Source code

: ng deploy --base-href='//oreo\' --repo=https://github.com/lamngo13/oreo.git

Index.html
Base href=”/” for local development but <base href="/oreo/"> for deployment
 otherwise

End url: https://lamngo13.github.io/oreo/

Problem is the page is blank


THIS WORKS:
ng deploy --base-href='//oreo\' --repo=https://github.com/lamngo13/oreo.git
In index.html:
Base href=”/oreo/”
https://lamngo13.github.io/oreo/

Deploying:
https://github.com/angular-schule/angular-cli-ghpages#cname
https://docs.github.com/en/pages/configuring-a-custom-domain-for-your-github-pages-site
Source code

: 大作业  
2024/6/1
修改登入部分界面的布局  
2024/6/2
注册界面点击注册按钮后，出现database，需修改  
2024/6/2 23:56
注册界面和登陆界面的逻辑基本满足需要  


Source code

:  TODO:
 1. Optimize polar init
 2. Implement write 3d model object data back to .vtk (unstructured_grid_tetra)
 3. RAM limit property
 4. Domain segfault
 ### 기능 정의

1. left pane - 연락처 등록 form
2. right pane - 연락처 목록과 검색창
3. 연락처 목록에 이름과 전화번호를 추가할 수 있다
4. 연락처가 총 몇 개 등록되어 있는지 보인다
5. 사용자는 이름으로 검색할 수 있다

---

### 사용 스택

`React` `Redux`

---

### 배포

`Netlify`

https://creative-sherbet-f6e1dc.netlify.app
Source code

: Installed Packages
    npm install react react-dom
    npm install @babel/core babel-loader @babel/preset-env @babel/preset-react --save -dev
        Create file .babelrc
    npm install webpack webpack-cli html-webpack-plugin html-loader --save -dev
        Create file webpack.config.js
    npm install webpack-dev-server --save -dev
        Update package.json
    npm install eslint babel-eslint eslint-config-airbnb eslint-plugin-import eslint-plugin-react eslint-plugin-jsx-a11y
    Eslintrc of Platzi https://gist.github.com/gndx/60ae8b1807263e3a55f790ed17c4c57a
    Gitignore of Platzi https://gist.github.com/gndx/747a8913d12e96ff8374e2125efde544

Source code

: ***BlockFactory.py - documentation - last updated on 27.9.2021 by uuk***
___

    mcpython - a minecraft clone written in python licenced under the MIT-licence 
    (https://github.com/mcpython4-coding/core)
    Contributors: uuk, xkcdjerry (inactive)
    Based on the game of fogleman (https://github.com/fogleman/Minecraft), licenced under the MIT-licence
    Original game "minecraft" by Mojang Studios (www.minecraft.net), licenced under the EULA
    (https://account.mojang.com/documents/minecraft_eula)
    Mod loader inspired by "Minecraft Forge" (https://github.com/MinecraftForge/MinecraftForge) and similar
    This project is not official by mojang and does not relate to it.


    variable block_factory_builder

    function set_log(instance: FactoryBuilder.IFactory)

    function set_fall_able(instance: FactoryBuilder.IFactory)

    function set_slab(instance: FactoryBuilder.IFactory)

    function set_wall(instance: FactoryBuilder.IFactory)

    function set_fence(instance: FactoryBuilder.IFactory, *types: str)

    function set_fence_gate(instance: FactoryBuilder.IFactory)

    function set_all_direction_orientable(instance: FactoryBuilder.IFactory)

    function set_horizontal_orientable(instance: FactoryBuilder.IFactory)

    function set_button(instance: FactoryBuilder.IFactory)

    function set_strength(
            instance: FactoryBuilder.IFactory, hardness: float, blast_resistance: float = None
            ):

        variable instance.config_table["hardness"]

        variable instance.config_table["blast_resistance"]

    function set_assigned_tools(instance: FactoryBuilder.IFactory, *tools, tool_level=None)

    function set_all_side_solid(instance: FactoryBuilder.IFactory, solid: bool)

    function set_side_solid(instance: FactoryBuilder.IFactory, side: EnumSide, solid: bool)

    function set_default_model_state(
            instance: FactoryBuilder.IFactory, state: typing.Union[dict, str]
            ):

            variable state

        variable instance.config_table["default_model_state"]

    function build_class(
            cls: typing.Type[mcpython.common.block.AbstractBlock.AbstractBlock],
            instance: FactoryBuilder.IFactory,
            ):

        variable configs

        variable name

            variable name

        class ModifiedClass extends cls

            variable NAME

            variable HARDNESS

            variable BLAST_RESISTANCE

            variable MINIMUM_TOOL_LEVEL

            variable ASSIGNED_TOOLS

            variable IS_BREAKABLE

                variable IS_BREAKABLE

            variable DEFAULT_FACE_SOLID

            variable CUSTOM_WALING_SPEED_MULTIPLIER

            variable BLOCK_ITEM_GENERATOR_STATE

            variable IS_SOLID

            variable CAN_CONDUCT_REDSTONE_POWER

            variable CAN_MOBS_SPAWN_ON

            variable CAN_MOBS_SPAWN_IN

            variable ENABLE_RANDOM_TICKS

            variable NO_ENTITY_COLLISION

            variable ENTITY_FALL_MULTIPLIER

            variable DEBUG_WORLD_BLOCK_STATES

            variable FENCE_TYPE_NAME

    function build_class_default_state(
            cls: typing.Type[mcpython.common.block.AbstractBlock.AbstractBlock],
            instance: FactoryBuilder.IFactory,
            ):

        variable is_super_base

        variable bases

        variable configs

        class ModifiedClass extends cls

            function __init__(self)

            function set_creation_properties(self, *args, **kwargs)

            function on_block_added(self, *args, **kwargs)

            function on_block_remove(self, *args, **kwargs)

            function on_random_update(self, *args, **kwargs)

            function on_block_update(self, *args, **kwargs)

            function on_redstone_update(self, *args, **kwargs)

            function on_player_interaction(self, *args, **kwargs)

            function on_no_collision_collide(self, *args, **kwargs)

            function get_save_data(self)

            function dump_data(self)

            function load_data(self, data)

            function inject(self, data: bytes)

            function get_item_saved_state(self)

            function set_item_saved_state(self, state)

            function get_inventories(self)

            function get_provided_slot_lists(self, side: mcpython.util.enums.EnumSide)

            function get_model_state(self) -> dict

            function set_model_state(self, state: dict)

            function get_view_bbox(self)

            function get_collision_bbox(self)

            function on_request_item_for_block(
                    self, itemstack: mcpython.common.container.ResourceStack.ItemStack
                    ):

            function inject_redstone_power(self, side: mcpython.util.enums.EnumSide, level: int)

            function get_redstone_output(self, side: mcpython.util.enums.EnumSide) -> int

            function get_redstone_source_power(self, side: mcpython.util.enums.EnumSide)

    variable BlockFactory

⁂

**ASSIGNMENT:** Which lines of the entries above contain the string "util"? Copy each one.

**ANSWER:**
            function get_provided_slot_lists(self, side: mcpython.util.enums.EnumSide)
            function inject_redstone_power(self, side: mcpython.util.enums.EnumSide, level: int)
            function get_redstone_output(self, side: mcpython.util.enums.EnumSide) -> int
            function get_redstone_source_power(self, side: mcpython.util.enums.EnumSide)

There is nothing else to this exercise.